What needs to be done: Return the following from the records below: each line, word for word, starting with the line that contains "width of the restaurant" and going on through the line that contains "cannot travel to", with nothing outside that range.

Records provided:
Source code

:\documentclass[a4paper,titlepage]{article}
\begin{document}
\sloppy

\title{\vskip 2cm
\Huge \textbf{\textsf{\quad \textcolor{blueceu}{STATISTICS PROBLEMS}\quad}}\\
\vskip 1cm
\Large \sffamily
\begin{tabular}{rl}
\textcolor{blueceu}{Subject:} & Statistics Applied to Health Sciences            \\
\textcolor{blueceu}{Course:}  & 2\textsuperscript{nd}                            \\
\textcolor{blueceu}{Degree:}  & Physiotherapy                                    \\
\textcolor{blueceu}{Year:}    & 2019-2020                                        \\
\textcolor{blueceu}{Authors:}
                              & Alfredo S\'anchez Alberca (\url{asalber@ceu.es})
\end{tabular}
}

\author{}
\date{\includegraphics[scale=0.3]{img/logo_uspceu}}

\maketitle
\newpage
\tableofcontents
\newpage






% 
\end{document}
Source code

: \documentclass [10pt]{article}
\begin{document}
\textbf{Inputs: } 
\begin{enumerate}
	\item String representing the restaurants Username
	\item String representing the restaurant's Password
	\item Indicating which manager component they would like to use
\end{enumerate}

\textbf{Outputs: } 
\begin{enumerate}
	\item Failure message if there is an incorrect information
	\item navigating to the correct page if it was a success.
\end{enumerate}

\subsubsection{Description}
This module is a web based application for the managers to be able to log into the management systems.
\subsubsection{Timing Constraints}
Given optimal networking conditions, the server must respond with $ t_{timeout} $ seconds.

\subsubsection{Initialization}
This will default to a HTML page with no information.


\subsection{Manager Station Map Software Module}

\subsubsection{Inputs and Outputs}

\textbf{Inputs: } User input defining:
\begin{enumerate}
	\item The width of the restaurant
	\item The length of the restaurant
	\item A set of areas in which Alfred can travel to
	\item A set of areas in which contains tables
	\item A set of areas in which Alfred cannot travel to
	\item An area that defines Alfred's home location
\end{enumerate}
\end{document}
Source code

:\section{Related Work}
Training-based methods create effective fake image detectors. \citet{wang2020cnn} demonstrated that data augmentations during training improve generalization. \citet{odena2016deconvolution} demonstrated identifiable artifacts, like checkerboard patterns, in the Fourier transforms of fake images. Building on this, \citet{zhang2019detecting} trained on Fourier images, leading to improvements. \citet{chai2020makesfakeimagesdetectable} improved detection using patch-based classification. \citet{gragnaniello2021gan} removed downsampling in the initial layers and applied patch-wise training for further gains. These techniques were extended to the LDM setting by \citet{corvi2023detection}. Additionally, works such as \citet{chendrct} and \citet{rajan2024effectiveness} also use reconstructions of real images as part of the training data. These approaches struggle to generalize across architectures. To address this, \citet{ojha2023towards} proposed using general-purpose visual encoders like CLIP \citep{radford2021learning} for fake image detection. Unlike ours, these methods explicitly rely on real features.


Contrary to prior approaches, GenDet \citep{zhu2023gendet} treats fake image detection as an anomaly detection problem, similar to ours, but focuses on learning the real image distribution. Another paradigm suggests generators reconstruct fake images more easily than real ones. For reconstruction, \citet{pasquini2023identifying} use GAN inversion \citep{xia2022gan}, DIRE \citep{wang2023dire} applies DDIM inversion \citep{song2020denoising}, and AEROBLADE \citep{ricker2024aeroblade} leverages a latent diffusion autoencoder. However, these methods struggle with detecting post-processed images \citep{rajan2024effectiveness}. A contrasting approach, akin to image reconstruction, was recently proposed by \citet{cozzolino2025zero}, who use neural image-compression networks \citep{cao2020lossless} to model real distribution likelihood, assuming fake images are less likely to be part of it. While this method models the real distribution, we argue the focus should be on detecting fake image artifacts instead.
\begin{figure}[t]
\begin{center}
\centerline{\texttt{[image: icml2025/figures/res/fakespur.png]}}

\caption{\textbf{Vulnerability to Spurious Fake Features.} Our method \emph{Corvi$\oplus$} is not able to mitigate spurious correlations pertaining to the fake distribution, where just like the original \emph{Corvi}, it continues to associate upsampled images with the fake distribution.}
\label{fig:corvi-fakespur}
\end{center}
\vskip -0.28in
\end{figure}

Response to the task:
	\item The width of the restaurant
	\item The length of the restaurant
	\item A set of areas in which Alfred can travel to
	\item A set of areas in which contains tables
	\item A set of areas in which Alfred cannot travel to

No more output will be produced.